What the task asks
Scan the material below for every line with the string "name", and copy those lines.

Material for the task
####

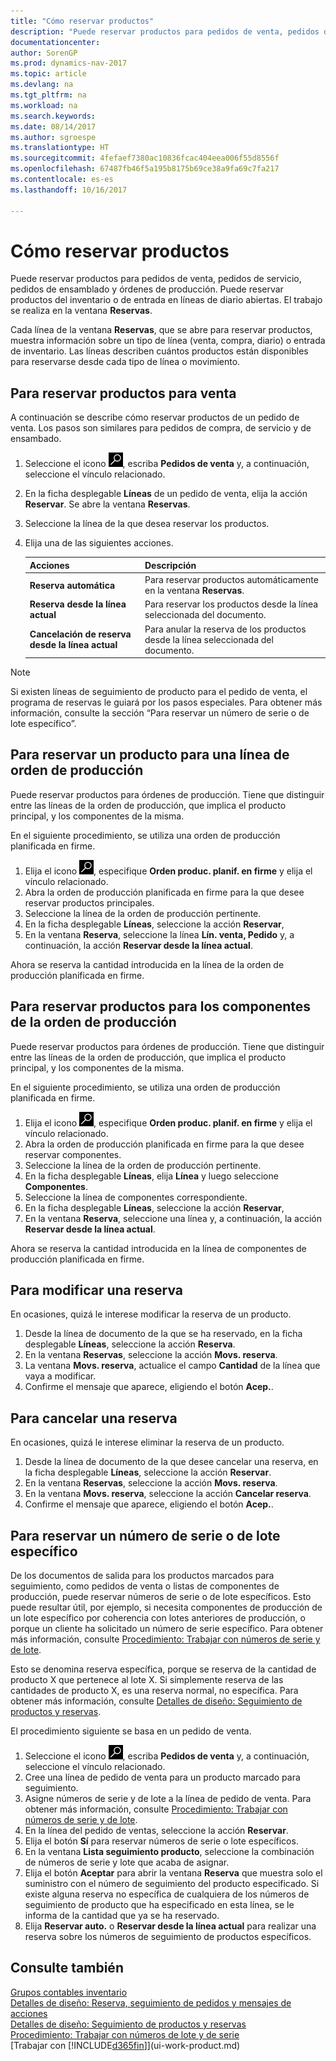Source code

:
 ```yaml
---
title: "Cómo reservar productos"
description: "Puede reservar productos para pedidos de venta, pedidos de compra, y órdenes de producción. Puede reservar productos del inventario o de entrada en líneas de documento abiertas."
documentationcenter: 
author: SorenGP
ms.prod: dynamics-nav-2017
ms.topic: article
ms.devlang: na
ms.tgt_pltfrm: na
ms.workload: na
ms.search.keywords: 
ms.date: 08/14/2017
ms.author: sgroespe
ms.translationtype: HT
ms.sourcegitcommit: 4fefaef7380ac10836fcac404eea006f55d8556f
ms.openlocfilehash: 67487fb46f5a195b8175b69ce38a9fa69c7fa217
ms.contentlocale: es-es
ms.lasthandoff: 10/16/2017

---
```

# <a name="how-to-reserve-items"></a>Cómo reservar productos
Puede reservar productos para pedidos de venta, pedidos de servicio, pedidos de ensamblado y órdenes de producción. Puede reservar productos del inventario o de entrada en líneas de diario abiertas. El trabajo se realiza en la ventana **Reservas**.

Cada línea de la ventana **Reservas**, que se abre para reservar productos, muestra información sobre un tipo de línea (venta, compra, diario) o entrada de inventario. Las líneas describen cuántos productos están disponibles para reservarse desde cada tipo de línea o movimiento.

## <a name="to-reserve-items-for-sales"></a>Para reservar productos para venta
A continuación se describe cómo reservar productos de un pedido de venta. Los pasos son similares para pedidos de compra, de servicio y de ensambado.  
1.  Seleccione el icono ![Buscar página o informe](media/ui-search/search_small.png "icono Buscar página o informe"), escriba **Pedidos de venta** y, a continuación, seleccione el vínculo relacionado.  
2.  En la ficha desplegable **Líneas** de un pedido de venta, elija la acción **Reservar**. Se abre la ventana **Reservas**.  
3. Seleccione la línea de la que desea reservar los productos.  
4. Elija una de las siguientes acciones.  

    |**Acciones**|**Descripción**|
    |------------------|---------------------|  
    |**Reserva automática**|Para reservar productos automáticamente en la ventana **Reservas**.|  
    |**Reserva desde la línea actual**|Para reservar los productos desde la línea seleccionada del documento.|  
    |**Cancelación de reserva desde la línea actual**|Para anular la reserva de los productos desde la línea seleccionada del documento.|

> [!NOTE]  
>  Si existen líneas de seguimiento de producto para el pedido de venta, el programa de reservas le guiará por los pasos especiales. Para obtener más información, consulte la sección “Para reservar un número de serie o de lote específico”.  

## <a name="to-reserve-an-item-for-a-production-order-line"></a>Para reservar un producto para una línea de orden de producción  
Puede reservar productos para órdenes de producción. Tiene que distinguir entre las líneas de la orden de producción, que implica el producto principal, y los componentes de la misma.

En el siguiente procedimiento, se utiliza una orden de producción planificada en firme.   
1. Elija el icono ![Buscar página o informe](media/ui-search/search_small.png "icono Buscar página o informe"), especifique **Orden produc. planif. en firme** y elija el vínculo relacionado.  
2. Abra la orden de producción planificada en firme para la que desee reservar productos principales.  
3. Seleccione la línea de la orden de producción pertinente.  
4. En la ficha desplegable **Líneas**, seleccione la acción **Reservar**,
5. En la ventana **Reserva**, seleccione la línea **Lín. venta, Pedido** y, a continuación, la acción **Reservar desde la línea actual**.  

Ahora se reserva la cantidad introducida en la línea de la orden de producción planificada en firme.

## <a name="to-reserve-items-for-production-order-components"></a>Para reservar productos para los componentes de la orden de producción  
Puede reservar productos para órdenes de producción. Tiene que distinguir entre las líneas de la orden de producción, que implica el producto principal, y los componentes de la misma.

En el siguiente procedimiento, se utiliza una orden de producción planificada en firme.    
1. Elija el icono ![Buscar página o informe](media/ui-search/search_small.png "icono Buscar página o informe"), especifique **Orden produc. planif. en firme** y elija el vínculo relacionado.  
2. Abra la orden de producción planificada en firme para la que desee reservar componentes.  
3. Seleccione la línea de la orden de producción pertinente.  
4. En la ficha desplegable **Líneas**, elija **Línea** y luego seleccione **Componentes**.  
5. Seleccione la línea de componentes correspondiente.  
6. En la ficha desplegable **Líneas**, seleccione la acción **Reservar**,  
7. En la ventana **Reserva**, seleccione una línea y, a continuación, la acción **Reservar desde la línea actual**.  

Ahora se reserva la cantidad introducida en la línea de componentes de producción planificada en firme.

## <a name="to-change-a-reservation"></a>Para modificar una reserva  
En ocasiones, quizá le interese modificar la reserva de un producto.   
1. Desde la línea de documento de la que se ha reservado, en la ficha desplegable **Líneas**, seleccione la acción **Reserva**.  
2. En la ventana **Reservas**, seleccione la acción **Movs. reserva**.
3. La ventana **Movs. reserva**, actualice el campo **Cantidad** de la línea que vaya a modificar.
4. Confirme el mensaje que aparece, eligiendo el botón **Acep.**.

## <a name="to-cancel-a-reservation"></a>Para cancelar una reserva  
En ocasiones, quizá le interese eliminar la reserva de un producto.   
1. Desde la línea de documento de la que desee cancelar una reserva, en la ficha desplegable **Líneas**, seleccione la acción **Reservar**.  
2. En la ventana **Reservas**, seleccione la acción **Movs. reserva**.  
3.  En la ventana **Movs. reserva**, seleccione la acción **Cancelar reserva**.  
4.  Confirme el mensaje que aparece, eligiendo el botón **Acep.**.  

## <a name="to-reserve-a-specific-serial-or-lot-number"></a>Para reservar un número de serie o de lote específico  
De los documentos de salida para los productos marcados para seguimiento, como pedidos de venta o listas de componentes de producción, puede reservar números de serie o de lote específicos. Esto puede resultar útil, por ejemplo, si necesita componentes de producción de un lote específico por coherencia con lotes anteriores de producción, o porque un cliente ha solicitado un número de serie específico. Para obtener más información, consulte [Procedimiento: Trabajar con números de serie y de lote](inventory-how-work-item-tracking.md).

Esto se denomina reserva específica, porque se reserva de la cantidad de producto X que pertenece al lote X. Si simplemente reserva de las cantidades de producto X, es una reserva normal, no específica. Para obtener más información, consulte [Detalles de diseño: Seguimiento de productos y reservas](design-details-item-tracking-and-reservations.md).

El procedimiento siguiente se basa en un pedido de venta.    
1. Seleccione el icono ![Buscar página o informe](media/ui-search/search_small.png "icono Buscar página o informe"), escriba **Pedidos de venta** y, a continuación, seleccione el vínculo relacionado.  
2. Cree una línea de pedido de venta para un producto marcado para seguimiento.  
3. Asigne números de serie y de lote a la línea de pedido de venta. Para obtener más información, consulte [Procedimiento: Trabajar con números de serie y de lote](inventory-how-work-item-tracking.md).
4. En la línea del pedido de ventas, seleccione la acción **Reservar**.  
5. Elija el botón **Sí** para reservar números de serie o lote específicos.  
6. En la ventana  **Lista seguimiento producto**, seleccione la combinación de números de serie y lote que acaba de asignar.  
7. Elija el botón **Aceptar** para abrir la ventana **Reserva** que muestra solo el suministro con el número de seguimiento del producto especificado. Si existe alguna reserva no específica de cualquiera de los números de seguimiento de producto que ha especificado en esta línea, se le informa de la cantidad que ya se ha reservado.  
8. Elija **Reservar auto.** o **Reservar desde la línea actual** para realizar una reserva sobre los números de seguimiento de productos específicos.

## <a name="see-also"></a>Consulte también
[Grupos contables inventario](inventory-manage-inventory.md)  
[Detalles de diseño: Reserva, seguimiento de pedidos y mensajes de acciones](design-details-reservation-order-tracking-and-action-messaging.md)  
[Detalles de diseño: Seguimiento de productos y reservas](design-details-item-tracking-and-reservations.md)  
[Procedimiento: Trabajar con números de lote y de serie](inventory-how-work-item-tracking.md)  
[Trabajar con [!INCLUDE[d365fin](includes/d365fin_md.md)]](ui-work-product.md)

####

Your solution
# <a name="how-to-reserve-items"></a>Cómo reservar productos
## <a name="to-reserve-items-for-sales"></a>Para reservar productos para venta
## <a name="to-reserve-an-item-for-a-production-order-line"></a>Para reservar un producto para una línea de orden de producción  
## <a name="to-reserve-items-for-production-order-components"></a>Para reservar productos para los componentes de la orden de producción  
## <a name="to-change-a-reservation"></a>Para modificar una reserva  
## <a name="to-cancel-a-reservation"></a>Para cancelar una reserva  
## <a name="to-reserve-a-specific-serial-or-lot-number"></a>Para reservar un número de serie o de lote específico  
## <a name="see-also"></a>Consulte también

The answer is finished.